Xinhua | March 31, 2026

This photo taken on March 27, 2026 shows the opening ceremony of China Science Fiction Convention 2026 in Beijing, capital of China. (Xinhua/Jin Liwang)
"100 Percent Mission Completed!" Nine-year-old Yang Yiran's eyes lit up as he guided a simulator onto Mars, while children and parents leaned over consoles, waiting for their turn at the International Sci-Fi and Future Tech Expo, a highlight of the 2026 China Science Fiction Convention held in Beijing from this past Friday to Sunday.
The moment echoed a story seven decades old. In the first sci-fi work of the People's Republic of China, "From Earth to Mars," three teenagers rocketed to the red planet.
When it was published in 1954, Beijing was immediately swept up in a "Mars fever." With no modern planetarium yet in the capital, children flocked to the 15th-century Ancient Observatory, lining up for hours just to catch a glimpse of the real Mars in the night sky.
"Today, kids can simulate that journey themselves," said Zhu Zihao, a junior at Beihang University's School of Astronautics and one of the simulation designers.

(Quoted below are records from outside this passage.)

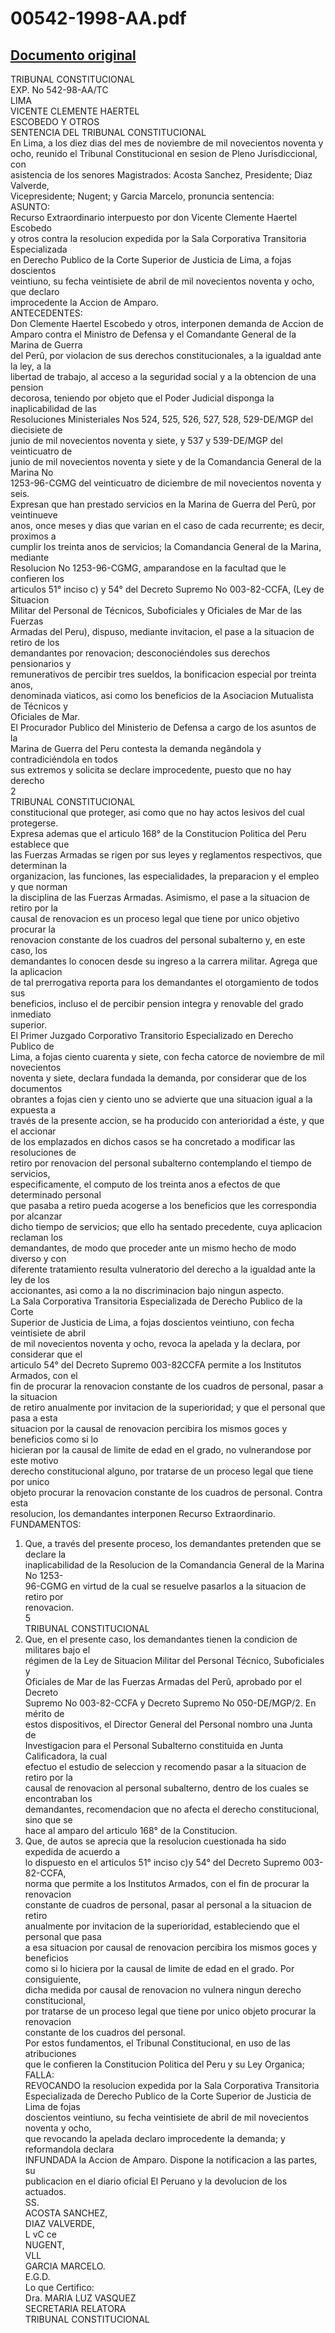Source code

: 
00542-1998-AA.pdf
=================
  
[Documento original](https://tc.gob.pe/jurisprudencia/1999/00542-1998-AA.pdf)  
---  
TRIBUNAL CONSTITUCIONAL  
EXP. No 542-98-AA/TC  
LIMA  
VICENTE CLEMENTE HAERTEL  
ESCOBEDO Y OTROS  
SENTENCIA DEL TRIBUNAL CONSTITUCIONAL  
En Lima, a los diez dias del mes de noviembre de mil novecientos noventa y  
ocho, reunido el Tribunal Constitucional en sesion de Pleno Jurisdiccional, con  
asistencia de los senores Magistrados: Acosta Sanchez, Presidente; Diaz Valverde,  
Vicepresidente; Nugent; y Garcia Marcelo, pronuncia sentencia:  
ASUNTO:  
Recurso Extraordinario interpuesto por don Vicente Clemente Haertel Escobedo  
y otros contra la resolucion expedida por la Sala Corporativa Transitoria Especializada  
en Derecho Publico de la Corte Superior de Justicia de Lima, a fojas doscientos  
veintiuno, su fecha veintisiete de abril de mil novecientos noventa y ocho, que declaro  
improcedente la Accion de Amparo.  
ANTECEDENTES:  
Don Clemente Haertel Escobedo y otros, interponen demanda de Accion de  
Amparo contra el Ministro de Defensa y el Comandante General de la Marina de Guerra  
del Perû, por violacion de sus derechos constitucionales, a la igualdad ante la ley, a la  
libertad de trabajo, al acceso a la seguridad social y a la obtencion de una pension  
decorosa, teniendo por objeto que el Poder Judicial disponga la inaplicabilidad de las  
Resoluciones Ministeriales Nos 524, 525, 526, 527, 528, 529-DE/MGP del diecisiete de  
junio de mil novecientos noventa y siete, y 537 y 539-DE/MGP del veinticuatro de  
junio de mil novecientos noventa y siete y de la Comandancia General de la Marina No  
1253-96-CGMG del veinticuatro de diciembre de mil novecientos noventa y seis.  
Expresan que han prestado servicios en la Marina de Guerra del Perû, por veintinueve  
anos, once meses y dias que varian en el caso de cada recurrente; es decir, proximos a  
cumplir los treinta anos de servicios; la Comandancia General de la Marina, mediante  
Resolucion No 1253-96-CGMG, amparandose en la facultad que le confieren los  
articulos 51° inciso c) y 54° del Decreto Supremo No 003-82-CCFA, (Ley de Situacion  
Militar del Personal de Técnicos, Suboficiales y Oficiales de Mar de las Fuerzas  
Armadas del Peru), dispuso, mediante invitacion, el pase a la situacion de retiro de los  
demandantes por renovacion; desconociéndoles sus derechos pensionarios y  
remunerativos de percibir tres sueldos, la bonificacion especial por treinta anos,  
denominada viaticos, asi como los beneficios de la Asociacion Mutualista de Técnicos y  
Oficiales de Mar.  
El Procurador Publico del Ministerio de Defensa a cargo de los asuntos de la  
Marina de Guerra del Peru contesta la demanda negândola y contradiciéndola en todos  
sus extremos y solicita se declare improcedente, puesto que no hay derecho  
2  
TRIBUNAL CONSTITUCIONAL  
constitucional que proteger, asi como que no hay actos lesivos del cual protegerse.  
Expresa ademas que el articulo 168° de la Constitucion Politica del Peru establece que  
las Fuerzas Armadas se rigen por sus leyes y reglamentos respectivos, que determinan la  
organizacion, las funciones, las especialidades, la preparacion y el empleo y que norman  
la disciplina de las Fuerzas Armadas. Asimismo, el pase a la situacion de retiro por la  
causal de renovacion es un proceso legal que tiene por unico objetivo procurar la  
renovacion constante de los cuadros del personal subalterno y, en este caso, los  
demandantes lo conocen desde su ingreso a la carrera militar. Agrega que la aplicacion  
de tal prerrogativa reporta para los demandantes el otorgamiento de todos sus  
beneficios, incluso el de percibir pension integra y renovable del grado inmediato  
superior.  
El Primer Juzgado Corporativo Transitorio Especializado en Derecho Publico de  
Lima, a fojas ciento cuarenta y siete, con fecha catorce de noviembre de mil novecientos  
noventa y siete, declara fundada la demanda, por considerar que de los documentos  
obrantes a fojas cien y ciento uno se advierte que una situacion igual a la expuesta a  
través de la presente accion, se ha producido con anterioridad a éste, y que el accionar  
de los emplazados en dichos casos se ha concretado a modificar las resoluciones de  
retiro por renovacion del personal subalterno contemplando el tiempo de servicios,  
especificamente, el computo de los treinta anos a efectos de que determinado personal  
que pasaba a retiro pueda acogerse a los beneficios que les correspondia por alcanzar  
dicho tiempo de servicios; que ello ha sentado precedente, cuya aplicacion reclaman los  
demandantes, de modo que proceder ante un mismo hecho de modo diverso y con  
diferente tratamiento resulta vulneratorio del derecho a la igualdad ante la ley de los  
accionantes, asi como a la no discriminacion bajo ningun aspecto.  
La Sala Corporativa Transitoria Especializada de Derecho Publico de la Corte  
Superior de Justicia de Lima, a fojas doscientos veintiuno, con fecha veintisiete de abril  
de mil novecientos noventa y ocho, revoca la apelada y la declara, por considerar que el  
articulo 54° del Decreto Supremo 003-82CCFA permite a los Institutos Armados, con el  
fin de procurar la renovacion constante de los cuadros de personal, pasar a la situacion  
de retiro anualmente por invitacion de la superioridad; y que el personal que pasa a esta  
situacion por la causal de renovacion percibira los mismos goces y beneficios como si lo  
hicieran por la causal de limite de edad en el grado, no vulnerandose por este motivo  
derecho constitucional alguno, por tratarse de un proceso legal que tiene por unico  
objeto procurar la renovacion constante de los cuadros de personal. Contra esta  
resolucion, los demandantes interponen Recurso Extraordinario.  
FUNDAMENTOS:  
1. Que, a través del presente proceso, los demandantes pretenden que se declare la  
inaplicabilidad de la Resolucion de la Comandancia General de la Marina No 1253-  
96-CGMG en virtud de la cual se resuelve pasarlos a la situacion de retiro por  
renovacion.  
5  
TRIBUNAL CONSTITUCIONAL  
2. Que, en el presente caso, los demandantes tienen la condicion de militares bajo el  
régimen de la Ley de Situacion Militar del Personal Técnico, Suboficiales y  
Oficiales de Mar de las Fuerzas Armadas del Perû, aprobado por el Decreto  
Supremo No 003-82-CCFA y Decreto Supremo No 050-DE/MGP/2. En mérito de  
estos dispositivos, el Director General del Personal nombro una Junta de  
Investigacion para el Personal Subalterno constituida en Junta Calificadora, la cual  
efectuo el estudio de seleccion y recomendo pasar a la situacion de retiro por la  
causal de renovacion al personal subalterno, dentro de los cuales se encontraban los  
demandantes, recomendacion que no afecta el derecho constitucional, sino que se  
hace al amparo del articulo 168° de la Constitucion.  
3. Que, de autos se aprecia que la resolucion cuestionada ha sido expedida de acuerdo a  
lo dispuesto en el articulos 51° inciso c)y 54° del Decreto Supremo 003-82-CCFA,  
norma que permite a los Institutos Armados, con el fin de procurar la renovacion  
constante de cuadros de personal, pasar al personal a la situacion de retiro  
anualmente por invitacion de la superioridad, estableciendo que el personal que pasa  
a esa situacion por causal de renovacion percibira los mismos goces y beneficios  
como si lo hiciera por la causal de limite de edad en el grado. Por consiguiente,  
dicha medida por causal de renovacion no vulnera ningun derecho constitucional,  
por tratarse de un proceso legal que tiene por unico objeto procurar la renovacion  
constante de los cuadros del personal.  
Por estos fundamentos, el Tribunal Constitucional, en uso de las atribuciones  
que le confieren la Constitucion Politica del Peru y su Ley Organica;  
FALLA:  
REVOCANDO la resolucion expedida por la Sala Corporativa Transitoria  
Especializada de Derecho Publico de la Corte Superior de Justicia de Lima de fojas  
doscientos veintiuno, su fecha veintisiete de abril de mil novecientos noventa y ocho,  
que revocando la apelada declaro improcedente la demanda; y reformandola declara  
INFUNDADA la Accion de Amparo. Dispone la notificacion a las partes, su  
publicacion en el diario oficial El Peruano y la devolucion de los actuados.  
SS.  
ACOSTA SANCHEZ,  
DIAZ VALVERDE,  
L vC ce  
NUGENT,  
VLL  
GARCIA MARCELO.  
E.G.D.  
Lo que Certifico:  
Dra. MARIA LUZ VASQUEZ  
SECRETARIA RELATORA  
TRIBUNAL CONSTITUCIONAL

The game pays homage to Tianwen-1, China's first Mars probe launched in 2020. "Imagination meets reality," Zhu said, smiling.
"The development of contemporary sci-fi is closely linked to China's modernization," said Hugo Award-winning writer Liu Cixin at the convention's opening ceremony. "It is this grand process that has made China a country brimming with a sense of the future."
A boy visits a science fiction-themed planetary science experience exhibition at China Building Science Museum in Wuhan, central China's Hubei Province, July 18, 2025. (Xinhua/Xiao Yijiu)
In the early 20th century, intellectuals translated Western sci-fi into Chinese, hoping to inspire national strength and public enlightenment in a country mired in poverty and chaos.
Decades later, as reform and opening up continued to reshape the nation and science was declared the "primary productive force," renowned Chinese scholar Guo Moruo argued: "Scientific creativity depends on imagination."
By 2010, Liu's "The Three-Body Problem," which later won the prestigious Hugo Award, was fully published. Its arrival coincided with China's rise as the world's second-largest economy.
"Science fiction is a barometer of a nation's development," Liu later reflected. "Only a modernized country can cultivate a thriving sci-fi culture."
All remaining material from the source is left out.